Vizeintendantin Henriette Gallus bedankte sich artig bei den Politikern für deren „großzügige Unterstützung“; bei den Steuerzahlern bedankte sie sich nicht. Das Rednerpult war – wohl unabsichtlich – vor einem Wahlplakat aufgebaut. Und so redete auch Nagl vor dem Konterfei des Neos-Kandidaten mit der Botschaft „Nigel-nagel-neu“.

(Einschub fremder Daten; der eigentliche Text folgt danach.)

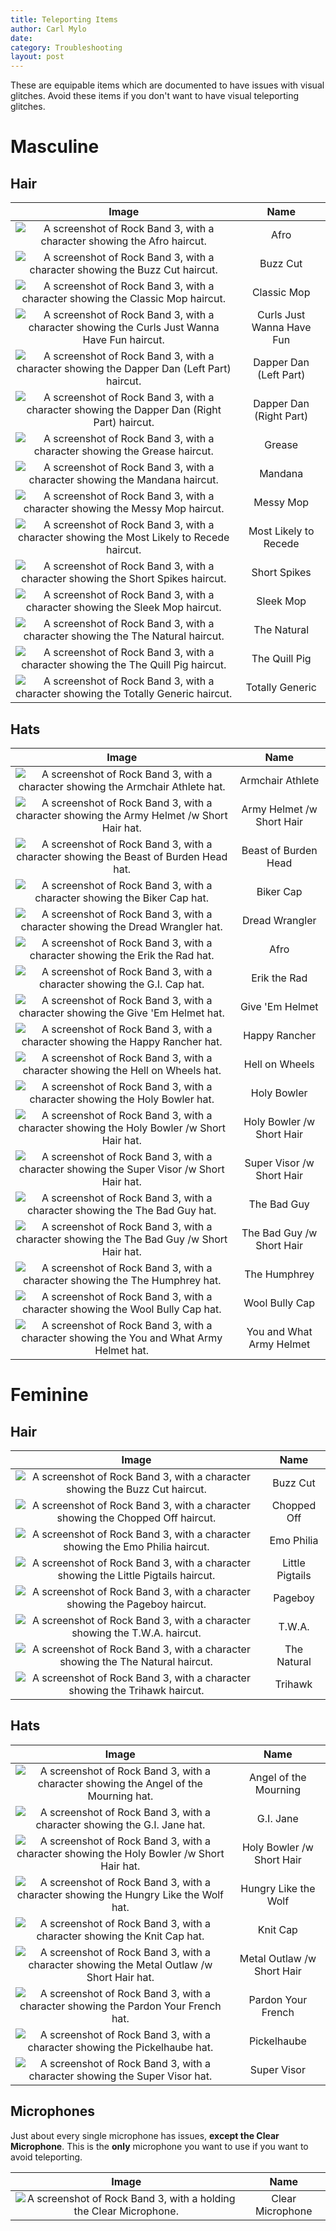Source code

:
 ```yaml
---
title: Teleporting Items
author: Carl Mylo
date: 
category: Troubleshooting
layout: post
---
```


These are equipable items which are documented to have issues with visual glitches. Avoid these items if you don't want to have visual teleporting glitches.

# Masculine
## Hair

| **Image**          | **Name** |
|:------------------:|:---------------------:|
| ![A screenshot of Rock Band 3, with a character showing the Afro haircut.](https://raw.githubusercontent.com/carlmylo/rpcs3guidetesting/main/assets/images/trbl/hairs/masc/hair-Afro.png "Afro") | Afro |
| ![A screenshot of Rock Band 3, with a character showing the Buzz Cut haircut.](https://raw.githubusercontent.com/carlmylo/rpcs3guidetesting/main/assets/images/trbl/hairs/masc/hair-Buzz-Cut.png "Buzz Cut") | Buzz Cut |
| ![A screenshot of Rock Band 3, with a character showing the Classic Mop haircut.](https://raw.githubusercontent.com/carlmylo/rpcs3guidetesting/main/assets/images/trbl/hairs/masc/hair-Classic-Mop.png "Classic Mop") | Classic Mop |
| ![A screenshot of Rock Band 3, with a character showing the Curls Just Wanna Have Fun haircut.](https://raw.githubusercontent.com/carlmylo/rpcs3guidetesting/main/assets/images/trbl/hairs/masc/hair-Curls-Just-Wanna-Have-Fun.png "Curls Just Wanna Have Fun") | Curls Just Wanna Have Fun |
| ![A screenshot of Rock Band 3, with a character showing the Dapper Dan (Left Part) haircut.](https://raw.githubusercontent.com/carlmylo/rpcs3guidetesting/main/assets/images/trbl/hairs/masc/hair-Dapper-Dan-(Left-Part).png "Dapper Dan (Left Part)") | Dapper Dan (Left Part) |
| ![A screenshot of Rock Band 3, with a character showing the Dapper Dan (Right Part) haircut.](https://raw.githubusercontent.com/carlmylo/rpcs3guidetesting/main/assets/images/trbl/hairs/masc/hair-Dapper-Dan-(Right-Part).png "Dapper Dan (Right Part)") | Dapper Dan (Right Part) |
| ![A screenshot of Rock Band 3, with a character showing the Grease haircut.](https://raw.githubusercontent.com/carlmylo/rpcs3guidetesting/main/assets/images/trbl/hairs/masc/hair-Grease.png "Grease") | Grease |
| ![A screenshot of Rock Band 3, with a character showing the Mandana haircut.](https://raw.githubusercontent.com/carlmylo/rpcs3guidetesting/main/assets/images/trbl/hairs/masc/hair-Mandana.png "Mandana") | Mandana |
| ![A screenshot of Rock Band 3, with a character showing the Messy Mop haircut.](https://raw.githubusercontent.com/carlmylo/rpcs3guidetesting/main/assets/images/trbl/hairs/masc/hair-Messy-Mop.png "Messy Mop") | Messy Mop |
| ![A screenshot of Rock Band 3, with a character showing the Most Likely to Recede haircut.](https://raw.githubusercontent.com/carlmylo/rpcs3guidetesting/main/assets/images/trbl/hairs/masc/hair-Most-Likely-to-Recede.png "Most Likely to Recede") | Most Likely to Recede |
| ![A screenshot of Rock Band 3, with a character showing the Short Spikes haircut.](https://raw.githubusercontent.com/carlmylo/rpcs3guidetesting/main/assets/images/trbl/hairs/masc/hair-Short-Spikes.png "Short Spikes") | Short Spikes |
| ![A screenshot of Rock Band 3, with a character showing the Sleek Mop haircut.](https://raw.githubusercontent.com/carlmylo/rpcs3guidetesting/main/assets/images/trbl/hairs/masc/hair-Sleek-Mop.png "Sleek Mop") | Sleek Mop |
| ![A screenshot of Rock Band 3, with a character showing the The Natural haircut.](https://raw.githubusercontent.com/carlmylo/rpcs3guidetesting/main/assets/images/trbl/hairs/masc/hair-The-Natural.png "The Natural") | The Natural |
| ![A screenshot of Rock Band 3, with a character showing the The Quill Pig haircut.](https://raw.githubusercontent.com/carlmylo/rpcs3guidetesting/main/assets/images/trbl/hairs/masc/hair-The-Quill-Pig.png "The Quill Pig") | The Quill Pig |
| ![A screenshot of Rock Band 3, with a character showing the Totally Generic haircut.](https://raw.githubusercontent.com/carlmylo/rpcs3guidetesting/main/assets/images/trbl/hairs/masc/hair-Totally-Generic.png "Totally Generic") | Totally Generic |


## Hats

| **Image**          | **Name** |
|:------------------:|:---------------------:|
| ![A screenshot of Rock Band 3, with a character showing the Armchair Athlete hat.](https://raw.githubusercontent.com/carlmylo/rpcs3guidetesting/main/assets/images/trbl/hairs/masc/hats-Armchair-Athlete.png "Armchair Athlete") | Armchair Athlete |
| ![A screenshot of Rock Band 3, with a character showing the Army Helmet /w Short Hair hat.](https://raw.githubusercontent.com/carlmylo/rpcs3guidetesting/main/assets/images/trbl/hairs/masc/hats-Army-Helmet-w_-Short-Hair.png "Army Helmet /w Short Hair") | Army Helmet /w Short Hair |
| ![A screenshot of Rock Band 3, with a character showing the Beast of Burden Head hat.](https://raw.githubusercontent.com/carlmylo/rpcs3guidetesting/main/assets/images/trbl/hairs/masc/hats-Beast-of-Burden-Head.png "Beast of Burden Head") | Beast of Burden Head |
| ![A screenshot of Rock Band 3, with a character showing the Biker Cap hat.](https://raw.githubusercontent.com/carlmylo/rpcs3guidetesting/main/assets/images/trbl/hairs/masc/hats-Biker-Cap.png "Biker Cap") | Biker Cap |
| ![A screenshot of Rock Band 3, with a character showing the Dread Wrangler hat.](https://raw.githubusercontent.com/carlmylo/rpcs3guidetesting/main/assets/images/trbl/hairs/masc/hats-Dread-Wrangler.png "Dread Wrangler") | Dread Wrangler |
| ![A screenshot of Rock Band 3, with a character showing the Erik the Rad hat.](https://raw.githubusercontent.com/carlmylo/rpcs3guidetesting/main/assets/images/trbl/hairs/masc/hats-Erik-the-Rad.png "Afro") | Afro |
| ![A screenshot of Rock Band 3, with a character showing the G.I. Cap hat.](https://raw.githubusercontent.com/carlmylo/rpcs3guidetesting/main/assets/images/trbl/hairs/masc/hats-G.I.-Cap.png "Erik the Rad") | Erik the Rad |
| ![A screenshot of Rock Band 3, with a character showing the Give 'Em Helmet hat.](https://raw.githubusercontent.com/carlmylo/rpcs3guidetesting/main/assets/images/trbl/hairs/masc/hats-Give-'Em-Helmet.png "Give 'Em Helmet") | Give 'Em Helmet |
| ![A screenshot of Rock Band 3, with a character showing the Happy Rancher hat.](https://raw.githubusercontent.com/carlmylo/rpcs3guidetesting/main/assets/images/trbl/hairs/masc/hats-Happy-Rancher.png "Happy Rancher") | Happy Rancher |
| ![A screenshot of Rock Band 3, with a character showing the Hell on Wheels hat.](https://raw.githubusercontent.com/carlmylo/rpcs3guidetesting/main/assets/images/trbl/hairs/masc/hats-Hell-on-Wheels.png "Hell on Wheels") | Hell on Wheels |
| ![A screenshot of Rock Band 3, with a character showing the Holy Bowler hat.](https://raw.githubusercontent.com/carlmylo/rpcs3guidetesting/main/assets/images/trbl/hairs/masc/hats-Holy-Bowler.png "Holy Bowler") | Holy Bowler |
| ![A screenshot of Rock Band 3, with a character showing the Holy Bowler /w Short Hair hat.](https://raw.githubusercontent.com/carlmylo/rpcs3guidetesting/main/assets/images/trbl/hairs/masc/hats-Holy-Bowler-w_-Short-Hair.png "Holy Bowler /w Short Hair") | Holy Bowler /w Short Hair |
| ![A screenshot of Rock Band 3, with a character showing the Super Visor /w Short Hair hat.](https://raw.githubusercontent.com/carlmylo/rpcs3guidetesting/main/assets/images/trbl/hairs/masc/hats-Super-Visor-w_-Short-Hair.png "Super Visor /w Short Hair") | Super Visor /w Short Hair |
| ![A screenshot of Rock Band 3, with a character showing the The Bad Guy hat.](https://raw.githubusercontent.com/carlmylo/rpcs3guidetesting/main/assets/images/trbl/hairs/masc/hats-The-Bad-Guy.png "The Bad Guy") | The Bad Guy |
| ![A screenshot of Rock Band 3, with a character showing the The Bad Guy /w Short Hair hat.](https://raw.githubusercontent.com/carlmylo/rpcs3guidetesting/main/assets/images/trbl/hairs/masc/hats-The-Bad-Guy-w_-Short-Hair.png "The Bad Guy /w Short Hair") | The Bad Guy /w Short Hair |
| ![A screenshot of Rock Band 3, with a character showing the The Humphrey hat.](https://raw.githubusercontent.com/carlmylo/rpcs3guidetesting/main/assets/images/trbl/hairs/masc/hats-The-Humphrey.png "The Humphrey") | The Humphrey |
| ![A screenshot of Rock Band 3, with a character showing the Wool Bully Cap hat.](https://raw.githubusercontent.com/carlmylo/rpcs3guidetesting/main/assets/images/trbl/hairs/masc/hats-Wool-Bully-Cap.png "Wool Bully Cap") | Wool Bully Cap |
| ![A screenshot of Rock Band 3, with a character showing the You and What Army Helmet hat.](https://raw.githubusercontent.com/carlmylo/rpcs3guidetesting/main/assets/images/trbl/hairs/masc/hats-You-and-What-Army-Helmet.png "You and What Army Helmet") | You and What Army Helmet |

# Feminine
## Hair

| **Image**          | **Name** |
|:------------------:|:---------------------:|
| ![A screenshot of Rock Band 3, with a character showing the Buzz Cut haircut.](https://raw.githubusercontent.com/carlmylo/rpcs3guidetesting/main/assets/images/trbl/hairs/fem/hair-Buzz-Cut.png "Buzz Cut") | Buzz Cut |
| ![A screenshot of Rock Band 3, with a character showing the Chopped Off haircut.](https://raw.githubusercontent.com/carlmylo/rpcs3guidetesting/main/assets/images/trbl/hairs/fem/hair-Chopped-Off.png "Chopped Off") | Chopped Off |
| ![A screenshot of Rock Band 3, with a character showing the Emo Philia haircut.](https://raw.githubusercontent.com/carlmylo/rpcs3guidetesting/main/assets/images/trbl/hairs/fem/hair-Emo-Philia.png "Emo Philia") | Emo Philia |
| ![A screenshot of Rock Band 3, with a character showing the Little Pigtails haircut.](https://raw.githubusercontent.com/carlmylo/rpcs3guidetesting/main/assets/images/trbl/hairs/fem/hair-Little-Pigtails.png "Little Pigtails") | Little Pigtails |
| ![A screenshot of Rock Band 3, with a character showing the Pageboy haircut.](https://raw.githubusercontent.com/carlmylo/rpcs3guidetesting/main/assets/images/trbl/hairs/fem/hair-Pageboy.png "Pageboy") | Pageboy |
| ![A screenshot of Rock Band 3, with a character showing the T.W.A. haircut.](https://raw.githubusercontent.com/carlmylo/rpcs3guidetesting/main/assets/images/trbl/hairs/fem/hair-T.W.A..png "T.W.A.") | T.W.A. |
| ![A screenshot of Rock Band 3, with a character showing the The Natural haircut.](https://raw.githubusercontent.com/carlmylo/rpcs3guidetesting/main/assets/images/trbl/hairs/fem/hair-The-Natural.png "The Natural") | The Natural |
| ![A screenshot of Rock Band 3, with a character showing the Trihawk haircut.](https://raw.githubusercontent.com/carlmylo/rpcs3guidetesting/main/assets/images/trbl/hairs/fem/hair-Trihawk.png "Trihawk") | Trihawk |

## Hats

| **Image**          | **Name** |
|:------------------:|:---------------------:|
| ![A screenshot of Rock Band 3, with a character showing the Angel of the Mourning hat.](https://raw.githubusercontent.com/carlmylo/rpcs3guidetesting/main/assets/images/trbl/hairs/fem/hats-Angel-of-the-Mourning.png "Angel of the Mourning") | Angel of the Mourning |
| ![A screenshot of Rock Band 3, with a character showing the G.I. Jane hat.](https://raw.githubusercontent.com/carlmylo/rpcs3guidetesting/main/assets/images/trbl/hairs/fem/hats-G.I.-Jane.png "G.I. Jane") | G.I. Jane |
| ![A screenshot of Rock Band 3, with a character showing the Holy Bowler /w Short Hair hat.](https://raw.githubusercontent.com/carlmylo/rpcs3guidetesting/main/assets/images/trbl/hairs/fem/hats-Holy-Bowler-w_-Short-Hair.png "Holy Bowler /w Short Hair") | Holy Bowler /w Short Hair |
| ![A screenshot of Rock Band 3, with a character showing the Hungry Like the Wolf hat.](https://raw.githubusercontent.com/carlmylo/rpcs3guidetesting/main/assets/images/trbl/hairs/fem/hats-Hungry-Like-the-Wolf.png "Hungry Like the Wolf") | Hungry Like the Wolf |
| ![A screenshot of Rock Band 3, with a character showing the Knit Cap hat.](https://raw.githubusercontent.com/carlmylo/rpcs3guidetesting/main/assets/images/trbl/hairs/fem/hats-Knit-Cap.png "Knit Cap") | Knit Cap |
| ![A screenshot of Rock Band 3, with a character showing the Metal Outlaw /w Short Hair hat.](https://raw.githubusercontent.com/carlmylo/rpcs3guidetesting/main/assets/images/trbl/hairs/fem/hats-Metal-Outlaw-w_-Short-Hair.png "Metal Outlaw /w Short Hair") | Metal Outlaw /w Short Hair |
| ![A screenshot of Rock Band 3, with a character showing the Pardon Your French hat.](https://raw.githubusercontent.com/carlmylo/rpcs3guidetesting/main/assets/images/trbl/hairs/fem/hats-Pardon-Your-French.png "Pardon Your French") | Pardon Your French |
| ![A screenshot of Rock Band 3, with a character showing the Pickelhaube hat.](https://raw.githubusercontent.com/carlmylo/rpcs3guidetesting/main/assets/images/trbl/hairs/fem/hats-Pickelhaube.png "Pickelhaube") | Pickelhaube |
| ![A screenshot of Rock Band 3, with a character showing the Super Visor hat.](https://raw.githubusercontent.com/carlmylo/rpcs3guidetesting/main/assets/images/trbl/hairs/fem/hats-Super-Visor.png "Super Visor") | Super Visor |

## Microphones

Just about every single microphone has issues, **except the Clear Microphone**. This is the **only** microphone you want to use if you want to avoid teleporting.

| **Image**          | **Name** |
|:------------------:|:---------------------:|
| ![A screenshot of Rock Band 3, with a holding the Clear Microphone.](https://raw.githubusercontent.com/carlmylo/rpcs3guidetesting/main/assets/images/trbl/clearmic.png "Clear Microphone") | Clear Microphone |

Richtig kämpferisch gab sich bloß Kogler. Er verteidigte die Regeln des Zusammenlebens: „Wir müssen dringend dem gesellschaftlichen Flächenfraß Einhalt gebieten.“
Monströse Mützen
Danach wanderte man über die sehr triste Annenstraße mit den vielen leer stehenden Geschäften – Nagl gibt alles – zum schlecht beleumundeten Volksgarten. Dort ließ die estnische Künstlerin Flo Kasearu sechs prächtige Friesen patrouillieren. Die Reiterinnen in absurden Uniformen mit monströsen Tellermützen machten zwischendurch ein Nickerchen, fielen fast vom Pferd und gefielen sich in irrwitzigen Posen der Macht.
Diese Kritik an der grassierenden Überwachung des öffentlichen Raums war schon recht pointiert. Doch die Rechnung ging nicht auf. Denn der herbst setzte rund 15 Security-Menschen ein, um die Pferde zu schützen. Und die Bodyguards waren definitiv nicht intendierter Teil von „Disorder Patrol“.